Research Theme: Decision Making with Belief Functions








Credal semantics of Bayesian transformations
Game-theoretical semantics of epistemic transformations
Decision making with generalized k-additive pignistic transforms
A credal representation of the interval probability associated with a belief function can be proposed. It relates to several classical Bayesian transformations of BFs through the notion of 'focus' of a pair of simplices. While a belief function corresponds to a polytope of probabilities consistent with it, the related interval probability is geometrically represented by a pair of upper and lower simplices. Starting from the interpretation of the pignistic function as the center of mass of the credal set of consistent probabilities, we prove that the relative belief of singletons, the relative plausibility of singletons, and the intersection probability can all be described as the foci of different pairs of simplices in the region of all probability measures. The formulation of frameworks similar to the transferable belief model for such Bayesian transformations appears then at hand.
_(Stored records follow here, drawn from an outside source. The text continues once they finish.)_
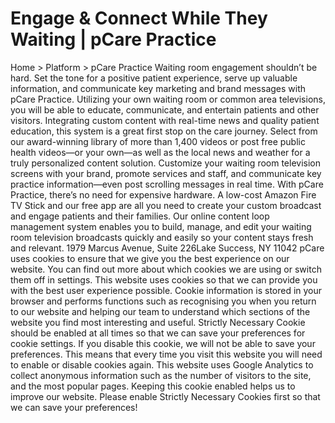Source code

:# Engage & Connect While They Waiting | pCare Practice

Home > Platform > pCare Practice
Waiting room engagement shouldn’t be hard. Set the tone for a positive patient experience, serve up valuable information, and communicate key marketing and brand messages with pCare Practice. Utilizing your own waiting room or common area televisions, you will be able to educate, communicate, and entertain patients and other visitors. Integrating custom content with real-time news and quality patient education, this system is a great first stop on the care journey.
Select from our award-winning library of more than 1,400 videos or post free public health videos—or your own—as well as the local news and weather for a truly personalized content solution.
Customize your waiting room television screens with your brand, promote services and staff, and communicate key practice information—even post scrolling messages in real time.
With pCare Practice, there’s no need for expensive hardware. A low-cost Amazon Fire TV Stick and our free app are all you need to create your custom broadcast and engage patients and their families.
Our online content loop management system enables you to build, manage, and edit your waiting room television broadcasts quickly and easily so your content stays fresh and relevant.
1979 Marcus Avenue, Suite 226Lake Success, NY 11042
pCare uses cookies to ensure that we give you the best experience on our website. You can find out more about which cookies we are using or switch them off in settings.
This website uses cookies so that we can provide you with the best user experience possible. Cookie information is stored in your browser and performs functions such as recognising you when you return to our website and helping our team to understand which sections of the website you find most interesting and useful.
Strictly Necessary Cookie should be enabled at all times so that we can save your preferences for cookie settings.
If you disable this cookie, we will not be able to save your preferences. This means that every time you visit this website you will need to enable or disable cookies again.
This website uses Google Analytics to collect anonymous information such as the number of visitors to the site, and the most popular pages.
Keeping this cookie enabled helps us to improve our website.
Please enable Strictly Necessary Cookies first so that we can save your preferences!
Probability transformations of the epistemic family possess natural rationales within Shafer's formulation of the theory of evidence, while they are not consistent with the credal or probability-bound semantic of belief functions. We can prove, however, that these transforms can be given in this latter case an interesting rationale in terms of optimal strategies in a non-cooperative game. In particular, they can be seen as tools to provide optimal conservative strategies in a maximin/minimax 2-person game scenario derived from Wald's model, in which a player has to optimize their minimal expected gain/maximal expected loss under epistemic uncertainty in the form of a belief function.
Inspired by the classical results by Jaffray on the credal set of probability measures dominating any given belief function, we considered the dominance properties of the set of the pignistic k-additive belief functions, i.e., BFs with focal elements of cardinality up to k.
We started by conjecturing the shape of the polytope of all the k-additive belief functions dominating a given belief function.
Under such conjecture, we computed the analytical form of the barycenter of the polytope of k-additive dominating belief functions, and we studied the location of the pignistic k-additive belief functions with respect to this polytope and its barycenter.